───── Task input
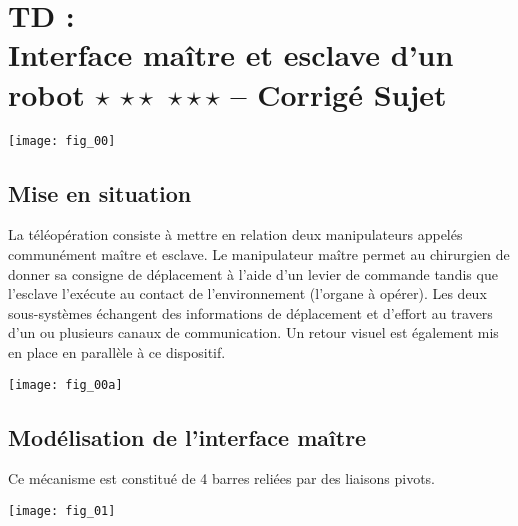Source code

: \chapter*{TD  :\\ 
Interface maître et esclave d'un robot  \ifnormal $\star$ \else \fi \ifdifficile $\star\star$ \else \fi \iftdifficile $\star\star\star$ \else \fi
 -- \ifprof Corrigé \else Sujet \fi}

\iflivret {} \else
\ifprof  {} \else \fi
\fi

\setcounter{question}{0}

\begin{marginfigure}
\texttt{[image: fig\_00]}
\end{marginfigure}


\section*{Mise en situation}
\ifprof
\else
La téléopération consiste à mettre en relation deux manipulateurs appelés communément
maître et esclave. Le manipulateur maître permet au chirurgien de donner sa consigne de
déplacement à l’aide d’un levier de commande tandis que l’esclave l’exécute au contact de
l’environnement (l’organe à opérer). Les deux sous-systèmes échangent des informations de
déplacement et d’effort au travers d’un ou plusieurs canaux de communication. Un retour
visuel est également mis en place en parallèle à ce dispositif.

\begin{marginfigure}
\texttt{[image: fig\_00a]}
\end{marginfigure}
\fi

\section*{Modélisation de l’interface maître}
\ifprof
\else

Ce mécanisme est constitué de 4 barres reliées par des liaisons pivots.

\begin{marginfigure}
\texttt{[image: fig\_01]}
\end{marginfigure}

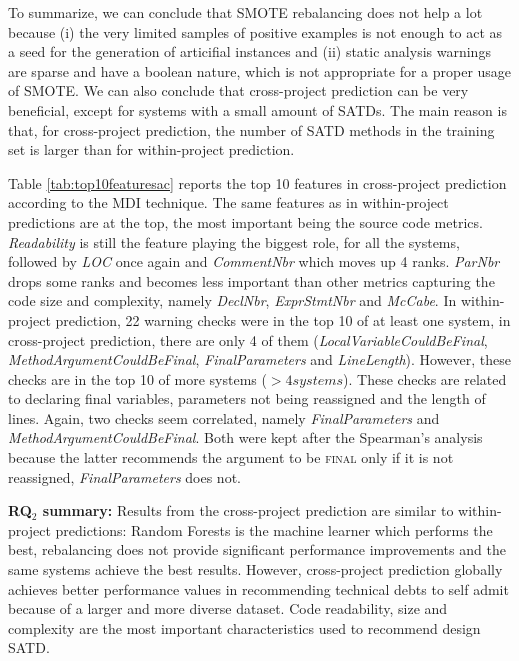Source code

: To summarize, we can conclude that SMOTE rebalancing does not help a lot because (i) the very limited samples of positive examples is not enough to act as a seed for the generation of articifial instances  and (ii) static analysis warnings are sparse and have a boolean nature, which is not appropriate for a proper usage of SMOTE. We can also conclude that cross-project prediction can be very beneficial, except for systems with a small amount of SATDs. The main reason is that, for cross-project prediction, the number of SATD methods in the training set is larger than for within-project prediction.



Table \ref{tab:top10featuresac} reports the top 10 features in cross-project prediction according to the MDI technique. The same features as in within-project predictions are at the top, the most important being the source code metrics. \textit{Readability} is still the feature playing the biggest role, for all the systems, followed by \textit{LOC} once again and \textit{CommentNbr} which moves up 4 ranks. \textit{ParNbr} drops some ranks and becomes less important than other metrics capturing the code size and complexity, namely \textit{DeclNbr}, \textit{ExprStmtNbr} and \textit{McCabe}. In within-project prediction, 22 warning checks were in the top 10 of at least one system, in cross-project prediction, there are only 4 of them (\textit{LocalVariableCouldBeFinal}, \textit{MethodArgumentCouldBeFinal}, \textit{FinalParameters} and \textit{LineLength}). However, these checks are in the top 10 of more systems ($>4 systems$). These checks are related to declaring final variables, parameters not being reassigned and the length of lines. Again, two checks seem correlated, namely \textit{FinalParameters} and \textit{MethodArgumentCouldBeFinal}. Both were kept after the Spearman's analysis because the latter recommends the argument to be \textsc{final} only if it is not reassigned, \textit{FinalParameters} does not.

\begin{mdframed}
	{\bf RQ$_2$ summary:} Results from the cross-project prediction are similar to within-project predictions: Random Forests is the machine learner which performs the best, rebalancing does not provide significant performance improvements and the same systems achieve the best results. However, cross-project prediction globally achieves better performance values in recommending technical debts to self admit because of a larger and more diverse dataset. Code readability, size and complexity are the most important characteristics used to recommend design SATD.
\end{mdframed}

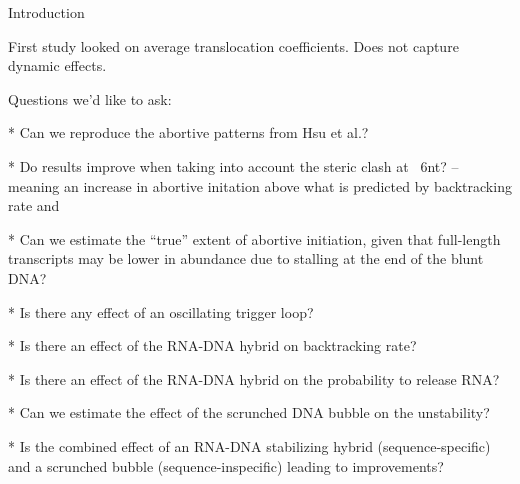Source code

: Introduction

First study looked on average translocation coefficients. Does not capture
dynamic effects.

Questions we'd like to ask:

* Can we reproduce the abortive patterns from Hsu et al.?

* Do results improve when taking into account the steric clash at ~6nt?
    -- meaning an increase in abortive initation above what is predicted by
    backtracking rate and 

* Can we estimate the ``true'' extent of abortive initiation, given that
  full-length transcripts may be lower in abundance due to stalling at the end of
  the blunt DNA?

* Is there any effect of an oscillating trigger loop?

* Is there an effect of the RNA-DNA hybrid on backtracking rate?

* Is there an effect of the RNA-DNA hybrid on the probability to release RNA?

* Can we estimate the effect of the scrunched DNA bubble on the unstability?

* Is the combined effect of an RNA-DNA stabilizing hybrid (sequence-specific)
  and a scrunched bubble (sequence-inspecific) leading to improvements?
──────────
#### Task instructions
The images are to be left out while the entries are written out exactly.

#### Answer space
Source code

: \chapter*{TD  :\\ 
Interface maître et esclave d'un robot  \ifnormal $\star$ \else \fi \ifdifficile $\star\star$ \else \fi \iftdifficile $\star\star\star$ \else \fi
 -- \ifprof Corrigé \else Sujet \fi}

\iflivret {} \else
\ifprof  {} \else \fi
\fi

\setcounter{question}{0}

\begin{marginfigure}
\texttt{[image: fig\_00]}
\end{marginfigure}


\section*{Mise en situation}
\ifprof
\else
La téléopération consiste à mettre en relation deux manipulateurs appelés communément
maître et esclave. Le manipulateur maître permet au chirurgien de donner sa consigne de
déplacement à l’aide d’un levier de commande tandis que l’esclave l’exécute au contact de
l’environnement (l’organe à opérer). Les deux sous-systèmes échangent des informations de
déplacement et d’effort au travers d’un ou plusieurs canaux de communication. Un retour
visuel est également mis en place en parallèle à ce dispositif.

\begin{marginfigure}
\texttt{[image: fig\_00a]}
\end{marginfigure}
\fi

\section*{Modélisation de l’interface maître}
\ifprof
\else

Ce mécanisme est constitué de 4 barres reliées par des liaisons pivots.

\begin{marginfigure}
\texttt{[image: fig\_01]}
\end{marginfigure}

Source code

: To summarize, we can conclude that SMOTE rebalancing does not help a lot because (i) the very limited samples of positive examples is not enough to act as a seed for the generation of articifial instances  and (ii) static analysis warnings are sparse and have a boolean nature, which is not appropriate for a proper usage of SMOTE. We can also conclude that cross-project prediction can be very beneficial, except for systems with a small amount of SATDs. The main reason is that, for cross-project prediction, the number of SATD methods in the training set is larger than for within-project prediction.



Table \ref{tab:top10featuresac} reports the top 10 features in cross-project prediction according to the MDI technique. The same features as in within-project predictions are at the top, the most important being the source code metrics. \textit{Readability} is still the feature playing the biggest role, for all the systems, followed by \textit{LOC} once again and \textit{CommentNbr} which moves up 4 ranks. \textit{ParNbr} drops some ranks and becomes less important than other metrics capturing the code size and complexity, namely \textit{DeclNbr}, \textit{ExprStmtNbr} and \textit{McCabe}. In within-project prediction, 22 warning checks were in the top 10 of at least one system, in cross-project prediction, there are only 4 of them (\textit{LocalVariableCouldBeFinal}, \textit{MethodArgumentCouldBeFinal}, \textit{FinalParameters} and \textit{LineLength}). However, these checks are in the top 10 of more systems ($>4 systems$). These checks are related to declaring final variables, parameters not being reassigned and the length of lines. Again, two checks seem correlated, namely \textit{FinalParameters} and \textit{MethodArgumentCouldBeFinal}. Both were kept after the Spearman's analysis because the latter recommends the argument to be \textsc{final} only if it is not reassigned, \textit{FinalParameters} does not.

\begin{mdframed}
	{\bf RQ$_2$ summary:} Results from the cross-project prediction are similar to within-project predictions: Random Forests is the machine learner which performs the best, rebalancing does not provide significant performance improvements and the same systems achieve the best results. However, cross-project prediction globally achieves better performance values in recommending technical debts to self admit because of a larger and more diverse dataset. Code readability, size and complexity are the most important characteristics used to recommend design SATD.
\end{mdframed}

Source code

: Introduction

First study looked on average translocation coefficients. Does not capture
dynamic effects.

Questions we'd like to ask:

* Can we reproduce the abortive patterns from Hsu et al.?

* Do results improve when taking into account the steric clash at ~6nt?
    -- meaning an increase in abortive initation above what is predicted by
    backtracking rate and 

* Can we estimate the ``true'' extent of abortive initiation, given that
  full-length transcripts may be lower in abundance due to stalling at the end of
  the blunt DNA?

* Is there any effect of an oscillating trigger loop?

* Is there an effect of the RNA-DNA hybrid on backtracking rate?

* Is there an effect of the RNA-DNA hybrid on the probability to release RNA?

* Can we estimate the effect of the scrunched DNA bubble on the unstability?

* Is the combined effect of an RNA-DNA stabilizing hybrid (sequence-specific)
  and a scrunched bubble (sequence-inspecific) leading to improvements?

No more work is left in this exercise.